In fabricating the invention, the layers 44 and 45 of insulative material (FIG. 4) are placed on the thinned areas 55 on the isolation blank 42. The alignment holes 56 in the isolation blank 49 and the modulation blank 50 are aligned using alignment pins or some other convenient technique, to precisely position the modulation members 36a, 36b with respect to the thinned areas 55. After the modulation blank 50 is positioned on the isolation blank, the insulative material is hardened by baking if a frit material is used, to permanently affix the two blanks 49 and 50. The small areas of retention metal 52, 53 and 56 are broken away to separate the modulation electrodes 36a, 36b and 36c and the isolation electrodes 41 from the blanks 49 and 50. The sandwich-like assembly is then bent along appropriately positioned bend lines to form the structure into the U-shaped configuration shown in FIGS. 2 and 4. One of the bend lines is positioned in the vicinity of the apertures 54 and 59. Accordingly, during bending, the tabs 58 of the modulation electrodes pass through the apertures 54 in the isolation member 41 so that the tabs 58 extend through the closed end 43 of the isolation member 41 (FIGS. 2 and 4). The tabs 58 provide a convenient mechanism for connecting the modulation electrodes electrodes to the video signals required to produce a visual display on the screen 12.

Claims

1. In a display device having an envelope divided into channels by a plurality of internal support walls, cathode means for supplying electrons for propagation as beams along said channels, and a modulation assembly for modulating said electron beams with video information, said modulation assembly including a pair of electrically connected modulation electrodes arranged on opposite sides of said cathode means for each of said electron beams, and isolation electrode means for electrically separating said pairs of modulation electrodes; an improved modulation assembly wherein:

said isolation electrode means comprises a single substantially U-shaped member; and

each pair of said modulation electrodes is comprised of a bifilar conductive strip configured similarly to said U-shaped member and insulatively affixed to the inside surface of said U-shaped member.

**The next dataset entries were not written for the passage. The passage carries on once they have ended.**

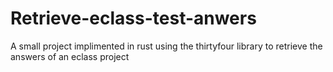 # Retrieve-eclass-test-anwers
A small project implimented in rust using the thirtyfour library to retrieve the answers of an eclass project 
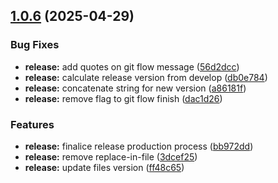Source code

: ## [1.0.6](https://github.com/seicifarre/release-config/compare/v1.0.5...v1.0.6) (2025-04-29)


### Bug Fixes

* **release:** add quotes on git flow message ([56d2dcc](https://github.com/seicifarre/release-config/commit/56d2dcc9ee513aa4e76e881f01224e8031873d5b))
* **release:** calculate release version from develop ([db0e784](https://github.com/seicifarre/release-config/commit/db0e78489719c1ed32144030e631d8d4315574e3))
* **release:** concatenate string for new version ([a86181f](https://github.com/seicifarre/release-config/commit/a86181fb5c2c0a01e730fd53042e49b8123eb566))
* **release:** remove flag to git flow finish ([dac1d26](https://github.com/seicifarre/release-config/commit/dac1d2690644581e190645eb7f9335f5f1e7afeb))


### Features

* **release:** finalice release production process ([bb972dd](https://github.com/seicifarre/release-config/commit/bb972dd45987a0722aa62d1581f0ba480792855e))
* **release:** remove replace-in-file ([3dcef25](https://github.com/seicifarre/release-config/commit/3dcef25f9073fa31145973d17f01cde46a207a5d))
* **release:** update files version ([ff48c65](https://github.com/seicifarre/release-config/commit/ff48c6591f9988d66c407858c074b42c4828e2e1))




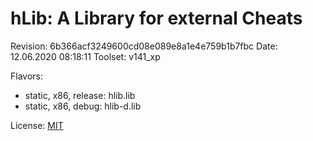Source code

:# hLib: A Library for external Cheats

Revision: 6b366acf3249600cd08e089e8a1e4e759b1b7fbc
Date: 12.06.2020 08:18:11
Toolset: v141_xp

Flavors:
* static, x86, release: hlib.lib
* static, x86, debug: hlib-d.lib

License: [MIT](LICENSE.md)
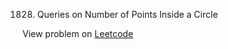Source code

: 1828. Queries on Number of Points Inside a Circle

View problem on [Leetcode](https://leetcode.com/problems/queries-on-number-of-points-inside-a-circle/description/)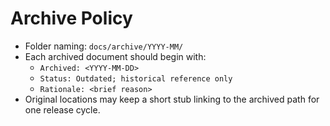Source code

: # Archive Policy

- Folder naming: `docs/archive/YYYY-MM/`
- Each archived document should begin with:
  - `Archived: <YYYY-MM-DD>`
  - `Status: Outdated; historical reference only`
  - `Rationale: <brief reason>`
- Original locations may keep a short stub linking to the archived path for one release cycle.

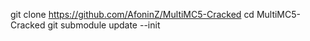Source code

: git clone https://github.com/AfoninZ/MultiMC5-Cracked
cd MultiMC5-Cracked
git submodule update --init
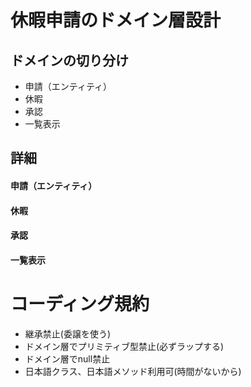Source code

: # 休暇申請のドメイン層設計

## ドメインの切り分け
- 申請（エンティティ）
- 休暇
- 承認
- 一覧表示

## 詳細
#### 申請（エンティティ）
#### 休暇
#### 承認
#### 一覧表示



# コーディング規約
- 継承禁止(委譲を使う)
- ドメイン層でプリミティブ型禁止(必ずラップする)
- ドメイン層でnull禁止
- 日本語クラス、日本語メソッド利用可(時間がないから)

2. The modulator means of claim 1 wherein said U-shaped member has a transverse dimension substantially equal to the transverse dimension of one of said channels.

3. The modulator means of claim 1 wherein said U-shaped member spans a plurality of said channels.

4. The modulator means of claim 1 wherein said U-shaped member spans all of said channels.

5. The modulator means of claim 4 wherein said U-shaped member includes shaped apertures, and wherein said bifilar strips contain tabs extending through said apertures, whereby electrical connections can be made to said tabs.

6. A method of making a modulator assembly for modulating electron beams in a display device comprising the steps of:

forming an isolation member in a first blank of material;

forming a plurality of modulation electrode strips in a second blank of material;

insulatively affixing said strips to said isolation member;

separating said strips and said isolation member from said second and first blanks of material;

bending said isolation member and said strips to form a substantially U-shaped modulator assembly having said modulation electrodes on the inside surface of said isolation member.

7. The method of claim 6 further including the step of placing a plurality of apertures in said isolation member along the line on which bending occurs;

forming tabs in said strips along the line on which bending occurs; and

aligning said tabs and said apertures whereby said tabs extend through said apertures when said assembly is bent.

8. The method of claim 7 further including the step of thinning said first blank of material in the locations where said modulation electrode strips are affixed to said isolation member.